David Ezekiel, owner of Nitel, said he has already laid off two members of staff.
He blamed Channel Islands competition regulator CICRA for allowing state-owned operator JT Global to retain exclusive use of Jersey's phone lines.
JT denied it acts improperly while CICRA said it is addressing the issues.
Since JT began selling the same phone systems as Nitel two years ago, Mr Ezekiel claims sales have dropped 40%.
In an open letter to island politicians, Mr Ezekiel said: "Because JT retains the monopoly... all work carried out by Nitel has to be notified to JT as the network operator, with letters of authority from our clients.
"This means that JT are always informed of our business dealings and over time our clients are now, almost invariably, offered cheaper arrangements by JT.
"In consequence our local business turnover has collapsed."
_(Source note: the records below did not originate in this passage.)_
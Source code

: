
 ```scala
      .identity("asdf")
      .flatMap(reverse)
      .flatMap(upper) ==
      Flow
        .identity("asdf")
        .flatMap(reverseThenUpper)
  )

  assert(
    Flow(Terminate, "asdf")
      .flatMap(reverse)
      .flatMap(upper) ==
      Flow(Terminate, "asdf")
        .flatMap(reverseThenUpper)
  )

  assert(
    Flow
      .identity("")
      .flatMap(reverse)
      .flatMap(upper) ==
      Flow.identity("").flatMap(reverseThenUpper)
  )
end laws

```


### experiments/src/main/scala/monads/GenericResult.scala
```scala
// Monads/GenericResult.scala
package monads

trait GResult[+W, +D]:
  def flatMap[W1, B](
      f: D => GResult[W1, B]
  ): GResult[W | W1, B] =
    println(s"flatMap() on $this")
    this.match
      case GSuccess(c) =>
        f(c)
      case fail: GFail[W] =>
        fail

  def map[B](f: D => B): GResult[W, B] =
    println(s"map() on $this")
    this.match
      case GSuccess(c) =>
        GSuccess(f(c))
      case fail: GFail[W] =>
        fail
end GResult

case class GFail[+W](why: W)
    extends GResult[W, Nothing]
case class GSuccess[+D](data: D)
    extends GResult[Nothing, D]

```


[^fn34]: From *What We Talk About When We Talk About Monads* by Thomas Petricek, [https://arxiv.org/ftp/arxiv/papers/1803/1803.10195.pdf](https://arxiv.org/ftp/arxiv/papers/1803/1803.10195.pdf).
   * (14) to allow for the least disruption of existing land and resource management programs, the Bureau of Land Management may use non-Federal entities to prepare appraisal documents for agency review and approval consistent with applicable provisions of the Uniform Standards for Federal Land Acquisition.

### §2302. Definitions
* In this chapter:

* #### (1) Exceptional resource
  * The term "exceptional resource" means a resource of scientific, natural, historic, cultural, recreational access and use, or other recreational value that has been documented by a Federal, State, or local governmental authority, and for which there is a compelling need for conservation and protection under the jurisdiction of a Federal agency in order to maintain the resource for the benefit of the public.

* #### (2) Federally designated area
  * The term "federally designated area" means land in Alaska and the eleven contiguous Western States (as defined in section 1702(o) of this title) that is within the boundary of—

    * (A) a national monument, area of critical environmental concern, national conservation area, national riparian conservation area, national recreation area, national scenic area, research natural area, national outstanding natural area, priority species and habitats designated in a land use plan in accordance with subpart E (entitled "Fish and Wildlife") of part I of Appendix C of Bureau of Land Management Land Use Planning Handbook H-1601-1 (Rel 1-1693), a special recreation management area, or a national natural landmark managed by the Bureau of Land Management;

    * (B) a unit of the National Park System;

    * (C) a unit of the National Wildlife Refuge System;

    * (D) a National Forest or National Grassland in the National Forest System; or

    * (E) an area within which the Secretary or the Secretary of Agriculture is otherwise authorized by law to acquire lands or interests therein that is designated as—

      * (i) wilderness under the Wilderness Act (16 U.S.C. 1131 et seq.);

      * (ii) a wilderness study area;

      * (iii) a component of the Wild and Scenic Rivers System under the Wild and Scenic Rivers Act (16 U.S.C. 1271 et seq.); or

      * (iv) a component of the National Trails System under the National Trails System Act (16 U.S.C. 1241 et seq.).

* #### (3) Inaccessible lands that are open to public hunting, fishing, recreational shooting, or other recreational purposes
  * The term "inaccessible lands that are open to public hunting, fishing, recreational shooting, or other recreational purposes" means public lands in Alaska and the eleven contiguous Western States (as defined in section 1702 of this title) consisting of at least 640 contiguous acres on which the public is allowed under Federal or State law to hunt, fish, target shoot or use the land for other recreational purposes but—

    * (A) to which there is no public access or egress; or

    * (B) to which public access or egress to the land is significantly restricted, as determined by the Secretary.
A JT spokesman said: "Our sales team is under strict instructions not to approach [Mr Ezekiel's] clients.
"We would just like to say once again, for the record, that we totally reject the accusations which Mr Ezekiel levels against us; JT has acted properly in all our dealings with him."
Gary Whipp, CEO of Newtel, a different company, said the biggest problem is that customers have no choice of service provider.
He said businesses and consumers are the biggest losers.
"If there was access to JT's infrastructure on a fair and equitable basis a lot of the customers here would be saving a lot of money.
"It's damaging to the customers' businesses and it is anti-competitive."
A spokesman for the regulator said: "CICRA is engaged in progressing a number of the matters, referred to in the letter circulated to States members, which are set out in CICRA's work programme.
"The outcome of those reviews will be published over the coming weeks and months."